フランス革命とは何かをわかりやすく解説 - 絶対王政の崩壊

16世紀から18世紀にかけて、ヨーロッパに諸国には国王が統治する絶対王政が敷かれていました。王族や聖職者、貴族と、市民階級という身分差を前提としたこの政治形態は、不公平さに怒れる市民が起こしたフランス革命によって倒されます。

10年にわたるフランス革命では、さまざまな事件や出来事がありました。

フランス革命の概要を簡単に

フランス革命とは、18世紀後半(1789年〜1799年)にフランスで起きた市民革命運動のことで、後ほど説明するようにバスチーユ牢獄襲撃からナポレオンによるクーデターまでの一連の流れを指します。

この革命によって、フランスは近代民主主義国家体制を築いていくことになります。スローガンの「自由、平等、博愛(Liberté, Egalité, Fraternité)」も有名です。

フランス革命の一連の流れ

フランス革命の全体像がつかめたら、次はポイントとなる出来事を時系列順に、確認していきましょう。一つ一つの事件や出来事を詳しく見ていくと、フランス革命の流れや人々の動きがわかります。

すべて理解するのが難しい場合は、興味のある項目から見ていくのもいいでしょう。

1789年 : バスチーユ牢獄襲撃

事の起こりは1789年5月、財政悪化に対する議論のため、ベルサイユにて、第一身分である聖職者、第二身分である貴族と、第三身分である市民が一堂に会する「三部会」が召集されたことです。しかし議決方式などをめぐって第一身分・第二身分と第三身分とが対立し、業を煮やした第三身分は、独自に三部会に代わる国民議会(後に憲法制定国民議会に改称)を設立し、事態は混沌さを増します。

そして1789年7月11日、国王ルイ16世は事態の責任を取らせるため、財務総監だったネッケルの罷免を発表します。ネッケルは当時、市民の信頼を得ていました。

市民はネッケルの罷免に反発し、7月14日、パリの東端に築かれた、城塞であり牢獄であるバスチーユ牢獄を襲撃し、陥落させます。また、バスチーユ牢獄にあった弾薬や火薬などの武器も民衆の手に渡ります。こうして、10年におよぶフランス革命が始まったのです。

当時、政治犯が収監されていたバスチーユ牢獄は、国王の絶対権力のシンボルでした。この襲撃には民衆だけでなく、国王軍から離反したフランス衛兵の一部も加わったとされています。この結果囚人たちは解放され、旧体制のパリ市長や守備隊長は殺されました。

なお市民がバスチーユ牢獄を襲撃した7月14日は、現在もフランスの祝日(革命記念日)として定められています。

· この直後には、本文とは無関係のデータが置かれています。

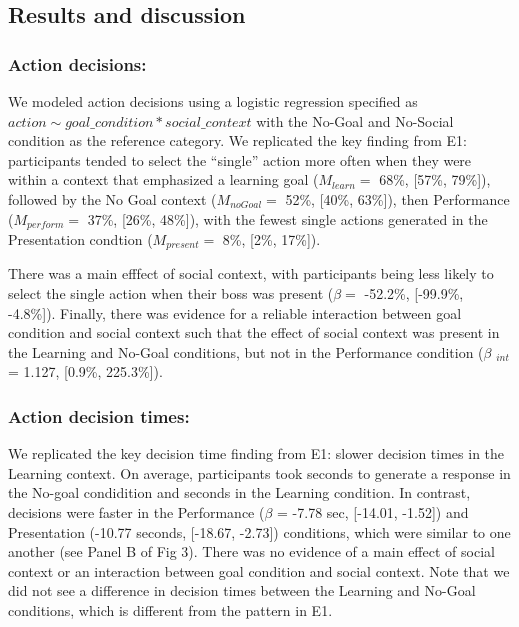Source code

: \documentclass[10pt, letterpaper]{article}
\begin{document}
\subsection{Results and discussion}\label{results-and-discussion-1}

\subsubsection{Action decisions:}\label{action-decisions-1}

We modeled action decisions using a logistic regression specified as
\texttt{$action \sim goal\_condition * social\_context$} with the
No-Goal and No-Social condition as the reference category. We replicated
the key finding from E1: participants tended to select the ``single''
action more often when they were within a context that emphasized a
learning goal (\(M_{learn} =\) 68\%, {[}57\%, 79\%{]}), followed by the
No Goal context (\(M_{noGoal} =\) 52\%, {[}40\%, 63\%{]}), then
Performance (\(M_{perform} =\) 37\%, {[}26\%, 48\%{]}), with the fewest
single actions generated in the Presentation condtion (\(M_{present} =\)
8\%, {[}2\%, 17\%{]}).

There was a main efffect of social context, with participants being less
likely to select the single action when their boss was present
(\(\beta =\) -52.2\%, {[}-99.9\%, -4.8\%{]}). Finally, there was
evidence for a reliable interaction between goal condition and social
context such that the effect of social context was present in the
Learning and No-Goal conditions, but not in the Performance condition
(\(\beta\) \(_{int}\) = 1.127, {[}0.9\%, 225.3\%{]}).

\subsubsection{Action decision times:}\label{action-decision-times-1}

We replicated the key decision time finding from E1: slower decision
times in the Learning context. On average, participants took seconds to
generate a response in the No-goal condidition and seconds in the
Learning condition. In contrast, decisions were faster in the
Performance (\(\beta\) = -7.78 sec, {[}-14.01, -1.52{]}) and
Presentation (-10.77 seconds, {[}-18.67, -2.73{]}) conditions, which
were similar to one another (see Panel B of Fig 3). There was no
evidence of a main effect of social context or an interaction between
goal condition and social context. Note that we did not see a difference
in decision times between the Learning and No-Goal conditions, which is
different from the pattern in E1.
\end{document}
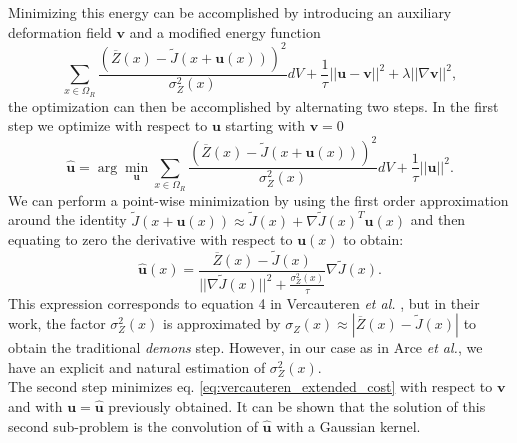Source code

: Minimizing this energy can be accomplished by introducing an auxiliary deformation field $\mathbf{v}$ and a modified energy function
\begin{equation}\label{eq:vercauteren_extended_cost}
    \sum_{x \in \Omega_{R}} \frac{(\overline{Z}(x) - \tilde{J}(x + \mathbf{u}(x)))^{2}}{\sigma^{2}_{Z}(x)} dV + \frac{1}{\tau}||\mathbf{u}-\mathbf{v}||^{2}+\lambda ||\nabla \mathbf{v}||^{2},
\end{equation}
the optimization can then be accomplished by alternating two steps. In the first step we optimize with respect to $\mathbf{u}$ starting with $\mathbf{v} = 0$
\begin{equation}\label{eq:vercauteren_step1}
    \widehat{\mathbf{u}} = \arg\min_{\mathbf{u}}\sum_{x \in \Omega_{R}} \frac{(\overline{Z}(x) - \tilde{J}(x+\mathbf{u}(x)))^{2}}{\sigma^{2}_{Z}(x)} dV + \frac{1}{\tau} ||\mathbf{u}||^{2}.
\end{equation}
We can perform a point-wise minimization by using the first order approximation around the identity
$\tilde{J}(x+\mathbf{u}(x)) \approx \tilde{J}(x) + \nabla \tilde{J}(x)^{T}\mathbf{u}(x)$ and then equating to zero the derivative with respect to $\mathbf{u}(x)$ to obtain:
\begin{equation}\label{eq:euler_lagrange_step1}
    \widehat{\mathbf{u}}(x) = \frac{\overline{Z}(x) - \tilde{J}(x)}{||\nabla \tilde{J}(x)||^{2} + \frac{\sigma_{Z}^{2}(x)}{\tau}}\nabla \tilde{J}(x).
\end{equation}
This expression corresponds to equation 4 in Vercauteren {\it et al.} \cite{Vercauteren2009}, but in their work, the factor $\sigma_{Z}^{2}(x)$
is approximated by $\sigma_{Z}(x) \approx |\overline{Z}(x) - \tilde{J}(x)|$ to obtain the traditional {\it demons} step. However, in our case as in Arce
{\it et al.}\cite{Arce-santana2014}, we have an explicit and natural estimation of $\sigma^{2}_{Z}(x)$.\\

The second step minimizes eq. \ref{eq:vercauteren_extended_cost} with respect to $\mathbf{v}$ and with $\mathbf{u}=\widehat{\mathbf{u}}$ previously obtained. It can be
shown that the solution of this second sub-problem is the convolution of $\widehat{\mathbf{u}}$ with a Gaussian kernel\cite{Vercauteren2009}.\\

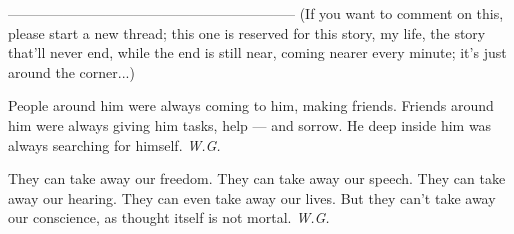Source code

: --------------------------------------------------------------
(If you want to comment on this, please start a new thread; this one is reserved for this story, my life, the story that'll never end, while the end is still near, coming nearer every minute; it's just around the corner...)

People 
around him 
were always coming to him, 
making friends. 
Friends 
around him 
were always giving him tasks, 
help --- and sorrow. 
He 
deep inside him 
was always searching 
for himself. 
\emph{W.G.}

They 
can take away our freedom. 
They 
can take away our speech. 
They 
can take away our hearing. 
They 
can even take away our lives. 
But they 
can't take away our conscience, 
as thought itself is not mortal. 
\emph{W.G.}
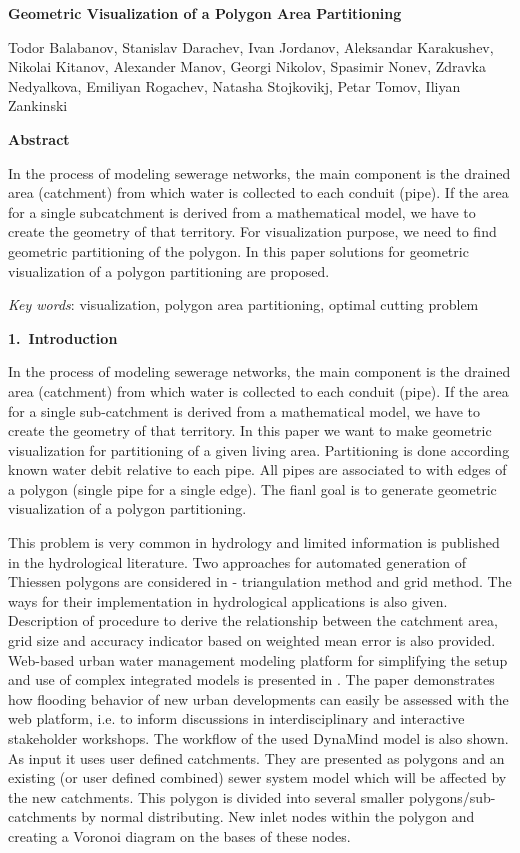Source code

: \documentclass[11pt,leqno]{book}
\newcommand{\sect}[1]{\vskip7mm\par{\large \bf #1}}
\begin{document}
\begin{center}
\textbf{\LARGE Geometric Visualization of a Polygon Area Partitioning}

\vspace*{5mm}

Todor Balabanov,
Stanislav Darachev,
Ivan Jordanov,
Aleksandar Karakushev,
Nikolai Kitanov,
Alexander Manov,
Georgi Nikolov,
Spasimir Nonev,
Zdravka Nedyalkova,
Emiliyan Rogachev,
Natasha Stojkovikj,
Petar Tomov,
Iliyan Zankinski

\end{center}

\date{18-22 Sep 2017}

\sect{Abstract}

In the process of modeling sewerage networks, the main component is the drained area (catchment) from which water is collected to each conduit (pipe). If the area for a single subcatchment is derived from a mathematical model, we have to create the geometry of that territory. For visualization purpose, we need to find geometric partitioning of the polygon. In this paper solutions for geometric visualization of a polygon partitioning are proposed.

\textit{Key words}: visualization, polygon area partitioning, optimal cutting problem

\sect{1.~Introduction}

In the process of modeling sewerage networks, the main component is the drained area (catchment) from which water is collected to each conduit (pipe). If the area for a single sub-catchment is derived from a mathematical model, we have to create the geometry of that territory. In this paper we want to make geometric visualization for partitioning of a given living area. Partitioning is done according known water debit relative to each pipe. All pipes are associated to with edges of a polygon (single pipe for a single edge). The fianl goal is to generate geometric visualization of a polygon partitioning.  

This problem is very common in hydrology and limited information is published in the hydrological literature. Two approaches for automated generation of Thiessen polygons are considered in \cite{han:bra:1} - triangulation method and grid method. The ways for their implementation in hydrological applications is also given. Description of procedure to derive the relationship between the catchment area, grid size and accuracy indicator based on weighted mean error is also provided. Web-based urban water management modeling platform for simplifying the setup and use of complex integrated models is presented in \cite{mai:mik:1}. The paper demonstrates how flooding behavior of new urban developments can easily be assessed with the web platform, i.e. to inform discussions in interdisciplinary and interactive stakeholder workshops. The workflow of the used DynaMind model is also shown. As input it uses user deﬁned catchments. They are presented as polygons and an existing (or user deﬁned combined) sewer system model which will be affected by the new catchments. This polygon is divided into several smaller polygons/sub-catchments by normal distributing. New inlet nodes within the polygon and creating a Voronoi diagram on the bases of these nodes. 
\end{document}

さてこのバスチーユ牢獄襲撃の後、同年8月26日には、憲法制定国民議会によって、人間の生まれながらの自由と平等、国民主権などが記された人権宣言がなされました。

1791年 : ヴァレンヌ逃亡事件

革命の勃発以降、議会とともにベルサイユからパリに移された国王ルイ16世は権力の回復を図りましたが、その試みはいずれも成功しませんでした。そしてついに1791年6月20日、国王一家がオーストリアへ逃亡を図ったのが「ヴァレンヌ逃亡事件」です。

反革命派と、マリー・アントワネットの愛人だったとされるフェルゼンが加担したこの事件は、手違いと油断から失敗に終わります。結局、国王一家は北東部国境に近いヴァレンヌにおいてとらえられて、パリに送還されました。そしてこの事件をきっかけに、国王は民衆からの信頼を完全に失ったのです。

同年9月3日に制定された「1791年憲法」では、前述の「人権宣言」が序文として採択され、国民主権の原則と君主主権の排除などが定められました。

1792年 : 八月十日事件

1792年、国王ルイ16世は外国と手を結んで革命側に圧力をかけようと試みます。革命側はこれに刺激されて国王廃位の請願を出し、8月9日にその期限が切れたため、8月10日に国王のいるチュイルリー宮を襲撃しました。これが八月十日事件です。八月十日事件により事実上王制が廃止され、9月からは正式に第一共和制が開始されました。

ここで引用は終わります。